--- START ---
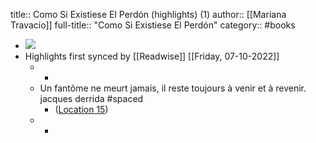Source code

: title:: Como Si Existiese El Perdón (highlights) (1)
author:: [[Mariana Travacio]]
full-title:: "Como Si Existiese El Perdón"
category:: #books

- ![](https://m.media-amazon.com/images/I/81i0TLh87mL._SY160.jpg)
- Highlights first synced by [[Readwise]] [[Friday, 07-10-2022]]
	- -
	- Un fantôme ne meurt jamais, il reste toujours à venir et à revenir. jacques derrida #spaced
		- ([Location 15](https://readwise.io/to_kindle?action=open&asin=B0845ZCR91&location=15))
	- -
--- END ---
--- START ---
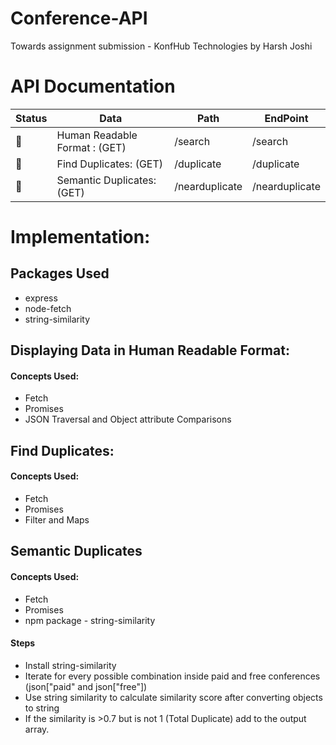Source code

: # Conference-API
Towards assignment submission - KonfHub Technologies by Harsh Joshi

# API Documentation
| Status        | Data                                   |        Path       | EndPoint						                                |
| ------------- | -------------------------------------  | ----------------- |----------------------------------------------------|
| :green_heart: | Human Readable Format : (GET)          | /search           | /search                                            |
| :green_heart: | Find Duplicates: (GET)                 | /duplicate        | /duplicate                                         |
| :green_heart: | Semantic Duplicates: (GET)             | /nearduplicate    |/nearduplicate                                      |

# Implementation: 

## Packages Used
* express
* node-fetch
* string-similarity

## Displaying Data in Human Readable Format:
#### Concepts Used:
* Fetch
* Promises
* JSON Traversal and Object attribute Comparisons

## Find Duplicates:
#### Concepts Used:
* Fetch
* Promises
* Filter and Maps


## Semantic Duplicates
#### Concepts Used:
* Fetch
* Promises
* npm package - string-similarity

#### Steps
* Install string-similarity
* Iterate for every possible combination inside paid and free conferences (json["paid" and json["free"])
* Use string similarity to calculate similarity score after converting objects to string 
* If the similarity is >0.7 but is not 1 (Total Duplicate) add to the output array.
--- END ---
_Task_
Scan the records for the word "Human", and copy each line where it is found.

_Reply to the task_
| :green_heart: | Human Readable Format : (GET)          | /search           | /search                                            |
## Displaying Data in Human Readable Format:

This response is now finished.